Amchart Shortcomings:
• Permissioned blockchain.
• Centralized consortium based depository.
• No encryption, everything in plain sight.
• They centralise all searchable information on their servers. Using Intel SGX enclave for privacy. This method was already proven to be the dead end; breached by different teams, or even used to hide the spying (undetectable spyware!).
• Centralised key recovery

Token distribution:
48% private sale
48% public sale
4% patient incentive program

Bearer Health Record score: 0/5

MediChain

MediChain Shortcomings:
• ‘Registrar Contract’ — their entry point is permissioned; users can be locked out of their permissions. MediChain managed to run permissioned blockchain on a public chain.
• Their “Database Gatekeeper” decides to enforce the rules. Hacker can simply bypass those permissions by accessing the data directly.
• No data encryption.
• Closed-source.
• Extremely naive blockchain integration.

Token distribution:
50% Team and their fund.
4% Bounty.
46% Crowdsale.

Bearer Health Record score: 0/5

Patientory

We decided to include Patientory due to them having first mover advantage and being well known within the community.

Patientory Shortcomings:
• Majority of the medical data stays in silos, they are operating on a private Ethereum network connected to normal plain storage (instead of normal database?!).• Closed-source.
• Their whitepaper shows a confused 2nd layer that would talk to the world through RPC server.
• No encryption, just data access limitations (just like normal databases). Hospitals can just delete/read information regardless of the permission.
• Key recovery is not even needed because the accounts can be reinstated by the hospital.

Token distribution:
• 30% for team and foundation
• 70% for sale

Bearer Health Record score: 0/5 (no improvements on bearer front from the traditional FHIR compliant databases)

We have ordered the list in terms of strongest competitors listed first (Medibloc, Medicalchain).

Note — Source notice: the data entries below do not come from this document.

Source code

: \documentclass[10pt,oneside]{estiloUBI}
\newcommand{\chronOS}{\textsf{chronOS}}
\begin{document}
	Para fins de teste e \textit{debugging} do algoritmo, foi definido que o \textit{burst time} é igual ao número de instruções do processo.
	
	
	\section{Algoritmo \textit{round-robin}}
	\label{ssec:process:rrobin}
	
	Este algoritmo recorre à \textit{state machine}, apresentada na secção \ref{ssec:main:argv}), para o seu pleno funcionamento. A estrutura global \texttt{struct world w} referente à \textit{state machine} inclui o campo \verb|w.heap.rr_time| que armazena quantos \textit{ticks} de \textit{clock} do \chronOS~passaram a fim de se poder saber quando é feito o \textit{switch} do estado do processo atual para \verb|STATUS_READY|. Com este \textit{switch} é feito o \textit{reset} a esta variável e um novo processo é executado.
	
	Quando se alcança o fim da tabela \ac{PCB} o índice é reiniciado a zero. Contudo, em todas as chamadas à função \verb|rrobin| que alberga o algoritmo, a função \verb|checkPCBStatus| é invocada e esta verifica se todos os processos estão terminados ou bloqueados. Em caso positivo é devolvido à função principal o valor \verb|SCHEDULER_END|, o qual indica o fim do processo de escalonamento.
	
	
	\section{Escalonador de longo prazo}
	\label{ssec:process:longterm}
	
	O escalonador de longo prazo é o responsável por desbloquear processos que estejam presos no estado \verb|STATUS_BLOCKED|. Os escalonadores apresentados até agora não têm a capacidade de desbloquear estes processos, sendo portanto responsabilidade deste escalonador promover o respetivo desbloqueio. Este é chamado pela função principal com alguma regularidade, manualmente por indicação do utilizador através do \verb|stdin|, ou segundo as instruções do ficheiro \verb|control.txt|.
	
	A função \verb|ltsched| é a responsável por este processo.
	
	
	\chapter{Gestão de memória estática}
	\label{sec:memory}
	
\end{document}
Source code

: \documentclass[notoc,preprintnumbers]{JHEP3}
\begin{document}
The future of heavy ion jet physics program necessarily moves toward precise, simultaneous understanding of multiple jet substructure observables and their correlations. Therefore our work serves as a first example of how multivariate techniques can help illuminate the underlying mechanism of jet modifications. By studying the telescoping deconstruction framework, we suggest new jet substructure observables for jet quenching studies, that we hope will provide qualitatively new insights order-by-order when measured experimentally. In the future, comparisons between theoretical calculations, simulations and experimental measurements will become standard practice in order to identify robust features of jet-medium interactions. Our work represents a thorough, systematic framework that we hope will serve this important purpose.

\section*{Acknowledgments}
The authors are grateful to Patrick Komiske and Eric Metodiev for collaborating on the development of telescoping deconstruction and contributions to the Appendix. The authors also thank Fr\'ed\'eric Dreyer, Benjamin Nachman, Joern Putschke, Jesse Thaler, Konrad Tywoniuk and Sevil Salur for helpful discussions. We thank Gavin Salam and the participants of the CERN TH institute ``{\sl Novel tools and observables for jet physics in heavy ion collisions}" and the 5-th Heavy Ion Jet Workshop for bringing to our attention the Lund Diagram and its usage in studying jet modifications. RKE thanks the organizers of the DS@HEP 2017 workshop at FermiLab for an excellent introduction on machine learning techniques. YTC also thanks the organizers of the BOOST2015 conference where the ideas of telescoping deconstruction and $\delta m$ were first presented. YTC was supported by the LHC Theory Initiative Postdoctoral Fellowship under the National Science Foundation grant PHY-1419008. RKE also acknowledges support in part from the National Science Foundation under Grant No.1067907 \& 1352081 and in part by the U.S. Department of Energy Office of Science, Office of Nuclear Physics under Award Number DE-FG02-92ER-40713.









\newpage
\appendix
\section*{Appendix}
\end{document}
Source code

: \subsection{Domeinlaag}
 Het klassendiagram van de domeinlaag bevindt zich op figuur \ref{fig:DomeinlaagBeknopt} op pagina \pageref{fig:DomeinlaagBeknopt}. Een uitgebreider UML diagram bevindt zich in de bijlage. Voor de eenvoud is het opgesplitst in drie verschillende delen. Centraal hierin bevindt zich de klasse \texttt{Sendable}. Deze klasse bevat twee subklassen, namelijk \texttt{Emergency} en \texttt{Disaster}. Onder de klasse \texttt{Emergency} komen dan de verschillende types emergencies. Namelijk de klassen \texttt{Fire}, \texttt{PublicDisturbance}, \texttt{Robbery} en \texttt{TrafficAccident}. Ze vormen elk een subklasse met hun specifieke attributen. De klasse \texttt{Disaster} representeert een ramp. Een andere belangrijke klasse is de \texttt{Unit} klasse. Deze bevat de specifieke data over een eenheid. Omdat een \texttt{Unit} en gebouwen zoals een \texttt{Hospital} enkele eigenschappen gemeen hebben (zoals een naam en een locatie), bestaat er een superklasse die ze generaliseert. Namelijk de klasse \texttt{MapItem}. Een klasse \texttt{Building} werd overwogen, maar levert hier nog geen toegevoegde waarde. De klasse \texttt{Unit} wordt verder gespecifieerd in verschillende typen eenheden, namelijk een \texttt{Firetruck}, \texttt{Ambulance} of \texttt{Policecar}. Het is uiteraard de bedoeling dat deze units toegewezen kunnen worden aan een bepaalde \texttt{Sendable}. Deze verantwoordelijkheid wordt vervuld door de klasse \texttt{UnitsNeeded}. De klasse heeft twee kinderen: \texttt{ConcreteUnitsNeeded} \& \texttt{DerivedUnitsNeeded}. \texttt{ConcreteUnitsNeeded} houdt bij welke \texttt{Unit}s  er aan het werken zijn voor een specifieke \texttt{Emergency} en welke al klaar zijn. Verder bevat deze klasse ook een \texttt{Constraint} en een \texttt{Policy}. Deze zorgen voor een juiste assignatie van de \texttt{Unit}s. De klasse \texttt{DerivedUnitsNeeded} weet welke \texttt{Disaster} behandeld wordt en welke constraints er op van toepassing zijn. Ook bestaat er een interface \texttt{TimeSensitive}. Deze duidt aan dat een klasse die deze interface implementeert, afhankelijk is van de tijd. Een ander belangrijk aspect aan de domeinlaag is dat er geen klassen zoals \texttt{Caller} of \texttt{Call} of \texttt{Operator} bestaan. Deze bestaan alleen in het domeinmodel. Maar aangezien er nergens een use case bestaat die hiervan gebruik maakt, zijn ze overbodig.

Disclaimer: I am a current member of the Iryo team and the content in this post is based off my best assessment of the competitors technology.

If any of the information provided in this review is inaccurate, please feel free to contact me directly, I am happy to fix it.

Word of caution: projects might pivot, some parts might get re-done, some documentation might resurface. We hope they improve and derive their good ideas from Iryo so the whole medical space can progress!